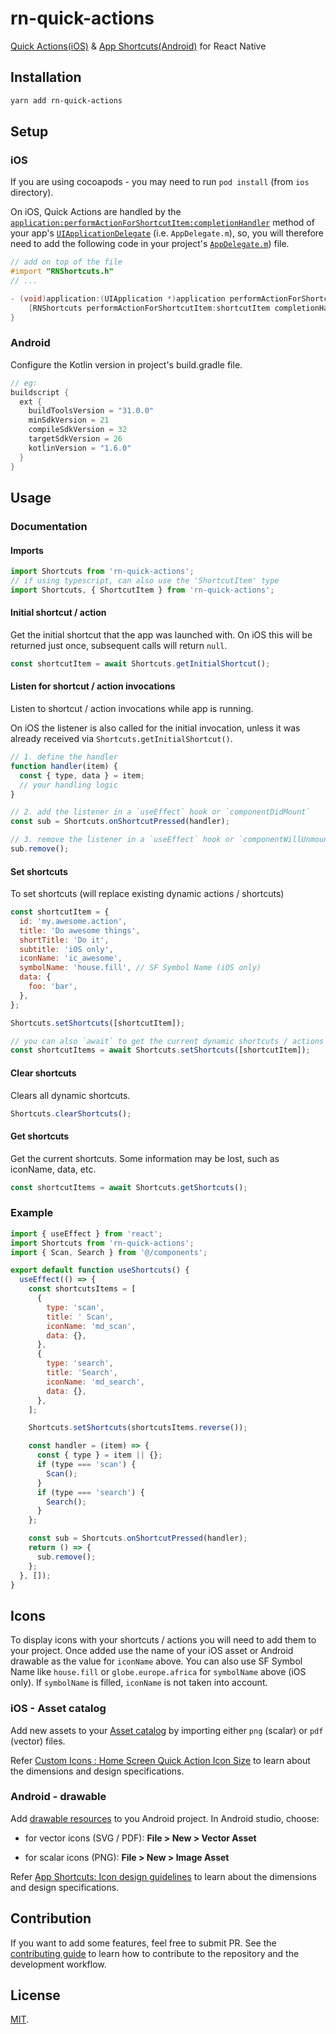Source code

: # rn-quick-actions

[Quick Actions(iOS)](https://developer.apple.com/design/human-interface-guidelines/ios/system-capabilities/home-screen-actions/) & [App Shortcuts(Android)](https://developer.android.com/guide/topics/ui/shortcuts/creating-shortcuts) for React Native

## Installation

```bash
yarn add rn-quick-actions
```

## Setup

### iOS

If you are using cocoapods - you may need to run `pod install` (from `ios` directory).

On iOS, Quick Actions are handled by the
[`application:performActionForShortcutItem:completionHandler`](https://developer.apple.com/documentation/uikit/uiapplicationdelegate/1622935-application?language=objc)
method of your app's [`UIApplicationDelegate`](https://developer.apple.com/documentation/uikit/uiapplicationdelegate) (i.e. `AppDelegate.m`),
so, you will therefore need to add the following code in your
project's [`AppDelegate.m`](./example/ios/ShortcutsExample/AppDelegate.m)) file.

```objective-c
// add on top of the file
#import "RNShortcuts.h"
// ...

- (void)application:(UIApplication *)application performActionForShortcutItem:(UIApplicationShortcutItem *)shortcutItem completionHandler:(void (^)(BOOL))completionHandler {
    [RNShortcuts performActionForShortcutItem:shortcutItem completionHandler:completionHandler];
}
```

### Android

Configure the Kotlin version in project's build.gradle file.

```gradle
// eg:
buildscript {
  ext {
    buildToolsVersion = "31.0.0"
    minSdkVersion = 21
    compileSdkVersion = 32
    targetSdkVersion = 26
    kotlinVersion = "1.6.0"
  }
}
```

## Usage

### Documentation

#### Imports

```js
import Shortcuts from 'rn-quick-actions';
// if using typescript, can also use the 'ShortcutItem' type
import Shortcuts, { ShortcutItem } from 'rn-quick-actions';
```

#### Initial shortcut / action

Get the initial shortcut that the app was launched with. On iOS this will be returned just once, subsequent calls will return `null`.

```js
const shortcutItem = await Shortcuts.getInitialShortcut();
```

#### Listen for shortcut / action invocations

Listen to shortcut / action invocations while app is running.

On iOS the listener is also called for the initial
invocation, unless it was already received via `Shortcuts.getInitialShortcut()`.

```js
// 1. define the handler
function handler(item) {
  const { type, data } = item;
  // your handling logic
}

// 2. add the listener in a `useEffect` hook or `componentDidMount`
const sub = Shortcuts.onShortcutPressed(handler);

// 3. remove the listener in a `useEffect` hook or `componentWillUnmount`
sub.remove();
```

#### Set shortcuts

To set shortcuts (will replace existing dynamic actions / shortcuts)

```js
const shortcutItem = {
  id: 'my.awesome.action',
  title: 'Do awesome things',
  shortTitle: 'Do it',
  subtitle: 'iOS only',
  iconName: 'ic_awesome',
  symbolName: 'house.fill', // SF Symbol Name (iOS only)
  data: {
    foo: 'bar',
  },
};

Shortcuts.setShortcuts([shortcutItem]);

// you can also `await` to get the current dynamic shortcuts / actions
const shortcutItems = await Shortcuts.setShortcuts([shortcutItem]);
```

#### Clear shortcuts

Clears all dynamic shortcuts.

```js
Shortcuts.clearShortcuts();
```

#### Get shortcuts

Get the current shortcuts. Some information may be lost, such as iconName, data,
etc.

```js
const shortcutItems = await Shortcuts.getShortcuts();
```

### Example

```js
import { useEffect } from 'react';
import Shortcuts from 'rn-quick-actions';
import { Scan, Search } from '@/components';

export default function useShortcuts() {
  useEffect(() => {
    const shortcutsItems = [
      {
        type: 'scan',
        title: ' Scan',
        iconName: 'md_scan',
        data: {},
      },
      {
        type: 'search',
        title: 'Search',
        iconName: 'md_search',
        data: {},
      },
    ];

    Shortcuts.setShortcuts(shortcutsItems.reverse());

    const handler = (item) => {
      const { type } = item || {};
      if (type === 'scan') {
        Scan();
      }
      if (type === 'search') {
        Search();
      }
    };

    const sub = Shortcuts.onShortcutPressed(handler);
    return () => {
      sub.remove();
    };
  }, []);
}
```

## Icons

To display icons with your shortcuts / actions you will need to add them to your
project. Once added use the name of your iOS asset or Android drawable as the
value for `iconName` above. You can also use SF Symbol Name like `house.fill`
or `globe.europe.africa` for `symbolName` above (iOS only). If `symbolName` is
filled, `iconName` is not taken into account.

### iOS - Asset catalog

Add new assets to your [Asset catalog](https://developer.apple.com/library/archive/documentation/ToolsLanguages/Conceptual/Xcode_Overview/AddingImages.html) by importing either `png` (scalar) or
`pdf` (vector) files.

Refer
[Custom Icons : Home Screen Quick Action Icon
Size](https://developer.apple.com/design/human-interface-guidelines/home-screen-quick-actions)
to learn about the dimensions and design specifications.

### Android - drawable

Add [drawable resources](https://developer.android.com/studio/write/resource-manager) to you Android project. In Android studio, choose:

- for vector icons (SVG / PDF): **File > New > Vector Asset**

- for scalar icons (PNG): **File > New > Image Asset**

Refer
[App Shortcuts: Icon design
guidelines](https://commondatastorage.googleapis.com/androiddevelopers/shareables/design/app-shortcuts-design-guidelines.pdf)
to learn about the dimensions and design specifications.

## Contribution

If you want to add some features, feel free to submit PR. See the [contributing guide](CONTRIBUTING.md) to learn how to contribute to the repository and the development workflow.

## License

[MIT](LICENSE).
-------------------------
_REQUIRED ACTION_
Look through the entries above for the word "AppDelegate". Copy every line where it shows up.

_RESPONSE TO THE TASK_
method of your app's [`UIApplicationDelegate`](https://developer.apple.com/documentation/uikit/uiapplicationdelegate) (i.e. `AppDelegate.m`),
project's [`AppDelegate.m`](./example/ios/ShortcutsExample/AppDelegate.m)) file.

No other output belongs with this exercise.